**Work request**: Search the data for the string "have", and report each line where it is found.

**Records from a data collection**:
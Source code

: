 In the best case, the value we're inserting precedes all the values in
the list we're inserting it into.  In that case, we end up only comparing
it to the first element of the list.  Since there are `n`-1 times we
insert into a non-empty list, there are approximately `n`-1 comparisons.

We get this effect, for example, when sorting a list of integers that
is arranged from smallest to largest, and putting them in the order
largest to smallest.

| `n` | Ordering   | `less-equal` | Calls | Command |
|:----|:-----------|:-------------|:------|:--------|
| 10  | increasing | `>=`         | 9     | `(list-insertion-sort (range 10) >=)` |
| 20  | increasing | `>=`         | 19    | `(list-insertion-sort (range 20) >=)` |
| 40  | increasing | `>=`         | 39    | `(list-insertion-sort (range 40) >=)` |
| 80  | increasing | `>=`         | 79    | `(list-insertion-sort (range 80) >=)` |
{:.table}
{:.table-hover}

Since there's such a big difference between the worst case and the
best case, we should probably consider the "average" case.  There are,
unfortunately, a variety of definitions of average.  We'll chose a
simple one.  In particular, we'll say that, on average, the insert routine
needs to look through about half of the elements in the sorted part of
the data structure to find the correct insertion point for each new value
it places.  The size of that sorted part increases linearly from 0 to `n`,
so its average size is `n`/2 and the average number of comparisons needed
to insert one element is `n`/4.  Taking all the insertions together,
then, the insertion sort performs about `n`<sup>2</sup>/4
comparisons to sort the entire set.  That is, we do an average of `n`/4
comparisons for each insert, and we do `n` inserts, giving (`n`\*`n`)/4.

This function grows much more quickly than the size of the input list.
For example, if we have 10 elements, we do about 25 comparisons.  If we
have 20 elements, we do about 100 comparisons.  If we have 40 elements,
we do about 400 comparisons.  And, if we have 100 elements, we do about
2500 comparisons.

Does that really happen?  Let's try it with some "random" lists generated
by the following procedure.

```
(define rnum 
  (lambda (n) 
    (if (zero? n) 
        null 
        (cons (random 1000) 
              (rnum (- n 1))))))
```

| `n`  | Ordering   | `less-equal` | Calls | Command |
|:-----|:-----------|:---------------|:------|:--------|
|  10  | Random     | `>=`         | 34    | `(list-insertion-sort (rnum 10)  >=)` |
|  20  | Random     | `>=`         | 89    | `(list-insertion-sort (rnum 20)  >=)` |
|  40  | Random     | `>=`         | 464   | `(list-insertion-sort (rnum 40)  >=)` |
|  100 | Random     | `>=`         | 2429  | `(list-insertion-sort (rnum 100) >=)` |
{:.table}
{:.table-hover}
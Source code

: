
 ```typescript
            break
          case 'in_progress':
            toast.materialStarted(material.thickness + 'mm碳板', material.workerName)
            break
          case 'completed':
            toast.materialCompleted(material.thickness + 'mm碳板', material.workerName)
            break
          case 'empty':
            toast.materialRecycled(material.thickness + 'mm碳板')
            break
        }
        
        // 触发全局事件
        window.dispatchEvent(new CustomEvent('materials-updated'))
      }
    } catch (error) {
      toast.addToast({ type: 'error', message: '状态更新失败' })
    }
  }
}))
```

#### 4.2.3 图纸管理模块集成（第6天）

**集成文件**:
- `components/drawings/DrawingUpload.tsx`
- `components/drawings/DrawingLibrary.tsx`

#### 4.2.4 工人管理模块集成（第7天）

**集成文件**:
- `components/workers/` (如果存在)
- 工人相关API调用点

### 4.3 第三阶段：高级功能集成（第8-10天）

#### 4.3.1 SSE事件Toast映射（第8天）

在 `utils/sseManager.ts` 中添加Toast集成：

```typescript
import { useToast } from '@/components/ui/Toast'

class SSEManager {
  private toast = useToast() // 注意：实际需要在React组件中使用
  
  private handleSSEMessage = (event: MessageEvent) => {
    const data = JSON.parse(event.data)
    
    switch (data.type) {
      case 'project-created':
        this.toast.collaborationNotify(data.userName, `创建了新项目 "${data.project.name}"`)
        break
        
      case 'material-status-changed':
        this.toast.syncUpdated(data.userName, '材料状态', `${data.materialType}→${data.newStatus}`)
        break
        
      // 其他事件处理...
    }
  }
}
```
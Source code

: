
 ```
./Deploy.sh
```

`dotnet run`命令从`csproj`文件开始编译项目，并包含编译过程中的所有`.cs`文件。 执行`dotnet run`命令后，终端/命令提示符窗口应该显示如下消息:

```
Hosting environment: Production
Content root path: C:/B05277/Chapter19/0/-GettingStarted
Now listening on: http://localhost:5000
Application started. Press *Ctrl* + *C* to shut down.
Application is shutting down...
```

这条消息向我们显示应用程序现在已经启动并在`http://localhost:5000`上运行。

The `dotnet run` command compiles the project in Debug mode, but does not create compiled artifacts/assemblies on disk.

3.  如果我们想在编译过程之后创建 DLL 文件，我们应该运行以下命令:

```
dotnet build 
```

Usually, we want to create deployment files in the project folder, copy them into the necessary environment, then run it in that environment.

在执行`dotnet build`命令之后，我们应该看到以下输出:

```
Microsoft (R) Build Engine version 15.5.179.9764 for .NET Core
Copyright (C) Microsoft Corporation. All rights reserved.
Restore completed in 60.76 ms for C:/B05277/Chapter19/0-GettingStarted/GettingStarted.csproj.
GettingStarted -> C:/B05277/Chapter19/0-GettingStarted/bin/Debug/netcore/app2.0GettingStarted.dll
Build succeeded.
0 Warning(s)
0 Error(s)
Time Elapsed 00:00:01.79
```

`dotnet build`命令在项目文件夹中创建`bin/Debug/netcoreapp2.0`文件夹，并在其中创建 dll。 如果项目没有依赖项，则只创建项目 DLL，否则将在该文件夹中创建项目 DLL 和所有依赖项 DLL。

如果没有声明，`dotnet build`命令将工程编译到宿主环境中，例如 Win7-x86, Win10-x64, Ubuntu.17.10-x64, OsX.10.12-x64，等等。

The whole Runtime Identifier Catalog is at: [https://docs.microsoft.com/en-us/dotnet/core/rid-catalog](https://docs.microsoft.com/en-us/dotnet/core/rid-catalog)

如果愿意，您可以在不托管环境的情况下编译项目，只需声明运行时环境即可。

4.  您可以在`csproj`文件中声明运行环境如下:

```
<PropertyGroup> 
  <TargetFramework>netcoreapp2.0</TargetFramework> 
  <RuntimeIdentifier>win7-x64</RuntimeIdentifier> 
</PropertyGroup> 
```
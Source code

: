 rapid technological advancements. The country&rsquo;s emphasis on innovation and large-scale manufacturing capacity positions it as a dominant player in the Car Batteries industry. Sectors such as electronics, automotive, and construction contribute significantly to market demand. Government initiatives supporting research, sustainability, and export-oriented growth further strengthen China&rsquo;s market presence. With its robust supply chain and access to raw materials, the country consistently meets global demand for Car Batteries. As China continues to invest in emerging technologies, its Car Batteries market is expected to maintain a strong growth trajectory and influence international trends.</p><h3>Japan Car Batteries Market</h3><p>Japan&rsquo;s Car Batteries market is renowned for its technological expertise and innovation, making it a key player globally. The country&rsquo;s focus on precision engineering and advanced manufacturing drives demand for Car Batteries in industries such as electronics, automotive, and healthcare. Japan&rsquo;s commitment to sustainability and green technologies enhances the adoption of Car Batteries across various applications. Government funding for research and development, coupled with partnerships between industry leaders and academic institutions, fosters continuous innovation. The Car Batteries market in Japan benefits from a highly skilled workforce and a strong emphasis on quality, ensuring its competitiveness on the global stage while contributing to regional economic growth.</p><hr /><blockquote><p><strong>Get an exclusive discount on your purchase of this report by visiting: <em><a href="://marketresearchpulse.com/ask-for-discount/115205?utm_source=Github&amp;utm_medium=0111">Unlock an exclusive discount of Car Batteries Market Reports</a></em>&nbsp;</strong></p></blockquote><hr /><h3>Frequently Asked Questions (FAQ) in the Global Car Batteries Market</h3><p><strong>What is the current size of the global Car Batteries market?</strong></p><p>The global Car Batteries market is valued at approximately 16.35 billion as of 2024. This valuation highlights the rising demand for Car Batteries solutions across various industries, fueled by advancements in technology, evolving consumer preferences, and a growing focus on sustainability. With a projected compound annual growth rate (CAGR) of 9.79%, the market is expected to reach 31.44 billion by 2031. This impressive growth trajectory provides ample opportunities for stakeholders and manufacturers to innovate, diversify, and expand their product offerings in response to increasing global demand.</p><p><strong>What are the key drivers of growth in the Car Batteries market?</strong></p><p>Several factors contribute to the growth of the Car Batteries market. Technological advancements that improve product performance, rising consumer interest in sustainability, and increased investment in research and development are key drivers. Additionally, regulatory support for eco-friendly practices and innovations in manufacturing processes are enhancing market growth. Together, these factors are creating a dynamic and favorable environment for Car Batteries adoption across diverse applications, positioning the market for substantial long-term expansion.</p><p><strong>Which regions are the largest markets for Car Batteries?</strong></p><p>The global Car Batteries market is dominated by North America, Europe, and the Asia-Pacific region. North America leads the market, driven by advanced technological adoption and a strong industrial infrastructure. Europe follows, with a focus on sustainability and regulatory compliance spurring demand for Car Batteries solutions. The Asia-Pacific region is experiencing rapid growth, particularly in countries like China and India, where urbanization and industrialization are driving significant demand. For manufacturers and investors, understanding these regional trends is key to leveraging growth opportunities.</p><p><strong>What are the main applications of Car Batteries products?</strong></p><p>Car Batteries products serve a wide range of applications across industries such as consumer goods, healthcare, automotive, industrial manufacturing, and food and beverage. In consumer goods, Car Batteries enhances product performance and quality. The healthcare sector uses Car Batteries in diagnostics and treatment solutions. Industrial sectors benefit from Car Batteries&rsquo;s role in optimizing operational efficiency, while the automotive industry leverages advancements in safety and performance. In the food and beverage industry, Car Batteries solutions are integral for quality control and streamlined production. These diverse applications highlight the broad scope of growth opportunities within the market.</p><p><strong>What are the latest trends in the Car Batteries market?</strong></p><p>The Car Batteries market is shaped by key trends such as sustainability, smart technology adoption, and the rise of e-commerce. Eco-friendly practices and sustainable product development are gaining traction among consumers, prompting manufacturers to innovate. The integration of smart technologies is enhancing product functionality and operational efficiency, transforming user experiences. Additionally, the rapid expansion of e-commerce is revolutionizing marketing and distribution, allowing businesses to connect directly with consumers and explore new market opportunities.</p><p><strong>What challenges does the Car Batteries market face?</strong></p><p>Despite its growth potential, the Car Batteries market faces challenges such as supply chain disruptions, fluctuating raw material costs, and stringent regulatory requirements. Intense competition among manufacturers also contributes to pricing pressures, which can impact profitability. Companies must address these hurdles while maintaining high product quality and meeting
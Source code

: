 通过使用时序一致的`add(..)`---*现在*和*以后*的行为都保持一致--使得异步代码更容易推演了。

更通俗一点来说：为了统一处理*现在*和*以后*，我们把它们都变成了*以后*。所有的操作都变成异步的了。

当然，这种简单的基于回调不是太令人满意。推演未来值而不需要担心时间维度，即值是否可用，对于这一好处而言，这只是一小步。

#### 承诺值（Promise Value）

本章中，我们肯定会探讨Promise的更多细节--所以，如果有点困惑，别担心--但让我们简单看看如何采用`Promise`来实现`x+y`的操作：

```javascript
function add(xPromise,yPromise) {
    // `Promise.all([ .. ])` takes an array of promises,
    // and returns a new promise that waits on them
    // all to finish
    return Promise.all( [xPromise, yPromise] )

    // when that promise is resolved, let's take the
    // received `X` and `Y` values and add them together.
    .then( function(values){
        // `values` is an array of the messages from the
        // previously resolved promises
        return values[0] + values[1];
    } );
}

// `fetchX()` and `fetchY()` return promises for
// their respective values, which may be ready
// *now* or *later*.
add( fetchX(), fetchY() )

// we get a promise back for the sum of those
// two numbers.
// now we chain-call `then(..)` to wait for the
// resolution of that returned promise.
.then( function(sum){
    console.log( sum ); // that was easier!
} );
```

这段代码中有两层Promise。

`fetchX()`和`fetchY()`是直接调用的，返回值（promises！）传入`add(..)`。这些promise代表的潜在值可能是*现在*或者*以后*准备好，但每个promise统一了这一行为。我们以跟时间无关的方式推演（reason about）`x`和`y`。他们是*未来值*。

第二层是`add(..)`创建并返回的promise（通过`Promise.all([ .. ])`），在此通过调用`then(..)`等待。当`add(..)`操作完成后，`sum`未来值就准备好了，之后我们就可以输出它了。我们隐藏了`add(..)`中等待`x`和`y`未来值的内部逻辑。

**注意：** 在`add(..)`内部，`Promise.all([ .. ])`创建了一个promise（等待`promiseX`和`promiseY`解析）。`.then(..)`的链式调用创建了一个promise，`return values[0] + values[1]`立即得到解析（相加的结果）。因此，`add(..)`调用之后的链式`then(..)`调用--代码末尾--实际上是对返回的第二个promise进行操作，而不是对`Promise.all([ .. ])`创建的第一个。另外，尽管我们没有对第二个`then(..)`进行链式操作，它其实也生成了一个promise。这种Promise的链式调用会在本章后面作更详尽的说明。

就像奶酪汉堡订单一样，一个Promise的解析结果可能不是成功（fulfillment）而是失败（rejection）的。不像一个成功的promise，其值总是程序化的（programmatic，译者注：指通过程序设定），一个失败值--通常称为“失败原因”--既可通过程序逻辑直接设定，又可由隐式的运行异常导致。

**Response to this task**:
For example, if we have 10 elements, we do about 25 comparisons.  If we
have 20 elements, we do about 100 comparisons.  If we have 40 elements,
we do about 400 comparisons.  And, if we have 100 elements, we do about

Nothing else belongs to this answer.